**WHAT TO WORK ON**
Transcribe the listing word for word. Begin at its first line and end with the line containing "default is 60".

**RECORDS SUPPLIED**
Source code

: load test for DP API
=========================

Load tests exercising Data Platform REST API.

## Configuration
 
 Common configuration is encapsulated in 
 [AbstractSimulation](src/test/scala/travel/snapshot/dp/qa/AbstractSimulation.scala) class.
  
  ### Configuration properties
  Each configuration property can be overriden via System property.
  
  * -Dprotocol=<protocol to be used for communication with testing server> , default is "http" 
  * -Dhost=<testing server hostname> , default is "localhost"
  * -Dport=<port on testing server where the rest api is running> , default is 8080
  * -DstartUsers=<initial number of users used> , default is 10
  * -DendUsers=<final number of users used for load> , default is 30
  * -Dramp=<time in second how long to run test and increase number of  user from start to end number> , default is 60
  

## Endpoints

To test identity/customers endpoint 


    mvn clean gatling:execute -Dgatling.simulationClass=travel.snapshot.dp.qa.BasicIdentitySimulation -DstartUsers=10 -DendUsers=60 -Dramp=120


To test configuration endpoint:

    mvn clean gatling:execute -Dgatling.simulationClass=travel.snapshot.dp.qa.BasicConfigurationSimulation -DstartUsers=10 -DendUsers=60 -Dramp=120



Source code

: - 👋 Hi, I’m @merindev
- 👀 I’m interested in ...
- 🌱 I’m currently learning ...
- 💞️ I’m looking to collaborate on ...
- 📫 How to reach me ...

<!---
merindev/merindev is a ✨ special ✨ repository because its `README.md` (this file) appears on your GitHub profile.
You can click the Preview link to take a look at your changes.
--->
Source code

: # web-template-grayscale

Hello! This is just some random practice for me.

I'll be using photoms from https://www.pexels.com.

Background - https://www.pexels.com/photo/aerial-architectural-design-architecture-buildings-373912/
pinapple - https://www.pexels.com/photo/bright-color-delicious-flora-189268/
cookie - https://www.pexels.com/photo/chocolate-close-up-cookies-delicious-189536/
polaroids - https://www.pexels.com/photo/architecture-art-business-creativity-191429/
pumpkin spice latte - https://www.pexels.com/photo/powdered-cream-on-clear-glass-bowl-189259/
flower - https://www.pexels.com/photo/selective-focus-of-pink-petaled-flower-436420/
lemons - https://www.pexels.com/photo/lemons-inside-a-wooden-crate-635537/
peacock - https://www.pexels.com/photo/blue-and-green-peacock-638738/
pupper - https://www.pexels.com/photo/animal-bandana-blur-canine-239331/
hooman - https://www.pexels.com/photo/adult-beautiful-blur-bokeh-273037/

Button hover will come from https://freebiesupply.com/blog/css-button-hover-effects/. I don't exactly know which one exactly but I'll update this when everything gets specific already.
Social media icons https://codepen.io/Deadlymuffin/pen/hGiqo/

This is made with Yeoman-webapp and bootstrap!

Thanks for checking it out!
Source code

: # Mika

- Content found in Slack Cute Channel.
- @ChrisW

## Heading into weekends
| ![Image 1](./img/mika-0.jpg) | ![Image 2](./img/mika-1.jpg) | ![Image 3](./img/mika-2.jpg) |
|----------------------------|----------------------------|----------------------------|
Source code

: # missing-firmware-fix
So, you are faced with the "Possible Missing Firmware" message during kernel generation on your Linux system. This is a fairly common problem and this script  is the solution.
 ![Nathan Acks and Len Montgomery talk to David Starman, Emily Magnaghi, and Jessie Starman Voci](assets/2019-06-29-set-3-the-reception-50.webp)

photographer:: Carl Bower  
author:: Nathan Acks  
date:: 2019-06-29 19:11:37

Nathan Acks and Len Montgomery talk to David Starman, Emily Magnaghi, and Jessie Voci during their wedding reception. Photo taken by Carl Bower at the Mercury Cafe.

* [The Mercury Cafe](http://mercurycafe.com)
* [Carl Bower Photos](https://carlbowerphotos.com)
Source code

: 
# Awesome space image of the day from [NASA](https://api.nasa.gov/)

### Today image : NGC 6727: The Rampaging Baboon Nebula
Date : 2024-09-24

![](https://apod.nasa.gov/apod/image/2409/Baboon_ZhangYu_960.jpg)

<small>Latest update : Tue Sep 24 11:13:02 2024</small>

**ANSWER BOX**
Source code

: load test for DP API
=========================

Load tests exercising Data Platform REST API.

## Configuration
 
 Common configuration is encapsulated in 
 [AbstractSimulation](src/test/scala/travel/snapshot/dp/qa/AbstractSimulation.scala) class.
  
  ### Configuration properties
  Each configuration property can be overriden via System property.
  
  * -Dprotocol=<protocol to be used for communication with testing server> , default is "http" 
  * -Dhost=<testing server hostname> , default is "localhost"
  * -Dport=<port on testing server where the rest api is running> , default is 8080
  * -DstartUsers=<initial number of users used> , default is 10
  * -DendUsers=<final number of users used for load> , default is 30
  * -Dramp=<time in second how long to run test and increase number of  user from start to end number> , default is 60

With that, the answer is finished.